Burgerlords

The Place
Burgerlords
943 North Broadway, #102
Los Angeles, CA 90012

Los Angeles is beautiful because no matter how well you know her, she keeps changing on you in subtle, unknowable ways. Just when I think I’ve got her figured out, I stop and look in time to see the sun hit her in a slightly different way. The only constant in my relationship with this town is that I love it. The reasons why I love it, though, like me, are always changing.

I could go into a big long thing about it, but that’s kind of what love is, isn’t it? Watching someone change – and changing yourself – but staying connected? Because eventually you learn to think of change not as the disappearance of the old, but the discovery of something new. And that’s how, after years and decades of marriage, people wake up together just as fiercely in love as they were on the morning after their wedding.

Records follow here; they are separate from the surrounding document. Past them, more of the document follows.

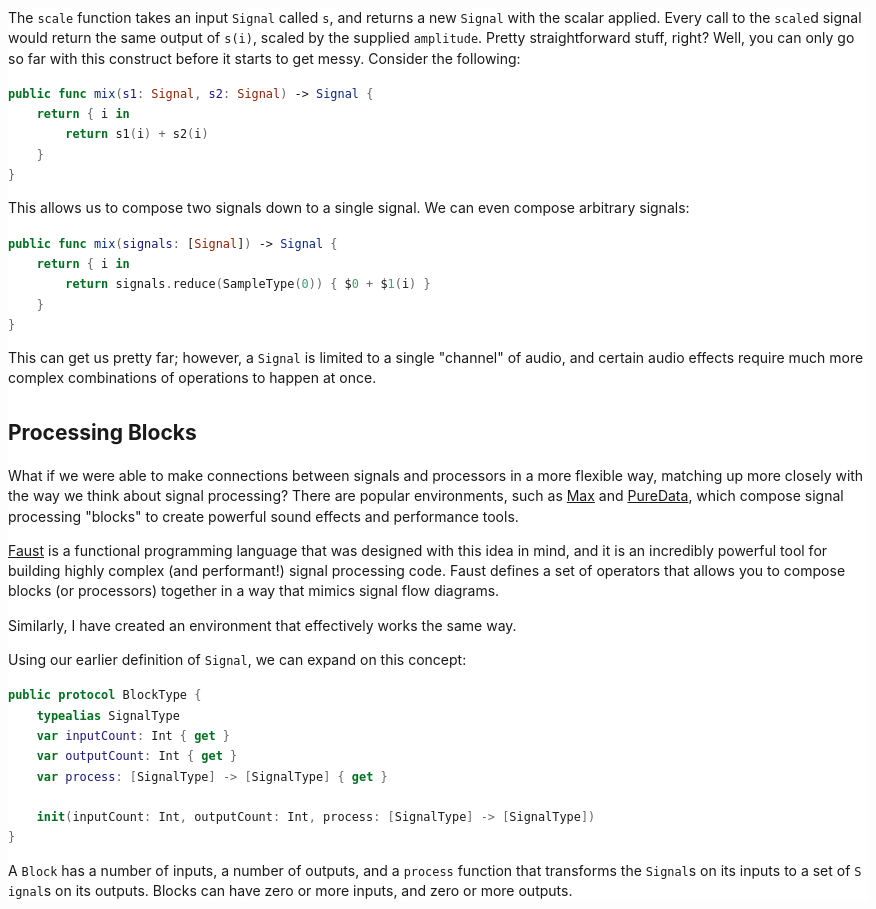 The `scale` function takes an input `Signal` called `s`, and returns a new `Signal` with the scalar applied. Every call to the `scale`d signal would return the same output of `s(i)`, scaled by the supplied `amplitude`. Pretty straightforward stuff, right? Well, you can only go so far with this construct before it starts to get messy. Consider the following:

```swift
public func mix(s1: Signal, s2: Signal) -> Signal {
    return { i in
        return s1(i) + s2(i)
    }
}
```

This allows us to compose two signals down to a single signal. We can even compose arbitrary signals:

```swift
public func mix(signals: [Signal]) -> Signal {
    return { i in
        return signals.reduce(SampleType(0)) { $0 + $1(i) }
    }
}
```

This can get us pretty far; however, a `Signal` is limited to a single "channel" of audio, and certain audio effects require much more complex combinations of operations to happen at once.

Processing Blocks
-----------------

What if we were able to make connections between signals and processors in a more flexible way, matching up more closely with the way we think about signal processing? There are popular environments, such as [Max][max] and [PureData][pd], which compose signal processing "blocks" to create powerful sound effects and performance tools.

[Faust][faust] is a functional programming language that was designed with this idea in mind, and it is an incredibly powerful tool for building highly complex (and performant!) signal processing code. Faust defines a set of operators that allows you to compose blocks (or processors) together in a way that mimics signal flow diagrams.

Similarly, I have created an environment that effectively works the same way.

Using our earlier definition of `Signal`, we can expand on this concept:

```swift
public protocol BlockType {
    typealias SignalType
    var inputCount: Int { get }
    var outputCount: Int { get }
    var process: [SignalType] -> [SignalType] { get }
                        
    init(inputCount: Int, outputCount: Int, process: [SignalType] -> [SignalType])
}
```

A `Block` has a number of inputs, a number of outputs, and a `process` function that transforms the `Signal`s on its inputs to a set of `Signal`s on its outputs. Blocks can have zero or more inputs, and zero or more outputs.


[faust]: http://sourceforge.net/projects/faudiostream/
[max]: https://cycling74.com/products/max/
[pd]: http://puredata.info
[dtmf]: http://en.wikipedia.org/wiki/Dual-tone_multi-frequency_signaling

Or something. Gracious, don’t take my word for it; I know way more about burgers than love.

Here’s my point. My favorite thing about this project is that, no matter how exhaustively I research, no matter how much I think I know, there’s always a surprise just around the corner. A comment made in passing by an acquaintance. An almost-hidden spot that makes me double take (and maybe almost rear-end someone) driving down Broadway. A recommendation from someone I’d written off as a dilettante. A remark from someone who’s just trying to revive a conversation.

Two weeks ago, I didn’t know Burgerlords existed, even though it’s practically in my back yard. Now, I’m sitting here with the empty box in front of me, the wrapping still soggy with thousand islands, the fast fading smell of the best french fries I’ve ever eaten and a truly remarkable burger lingering like a cloud above my coffee table, writing about it. God, I love this city.

Here’s all you need to know by way of background: Burgerlords is the brainchild of the actual children of Andre Guerrero, who you know because he’s the guy behind the Oinkster. It used to be the name of an insanely popular Tumblr run by the same dudes. Now, it’s a restaurant hidden in a corner of Chinatown where it would never occur to you to head for food. Which is unfortunate for you. That’s why you read this, though.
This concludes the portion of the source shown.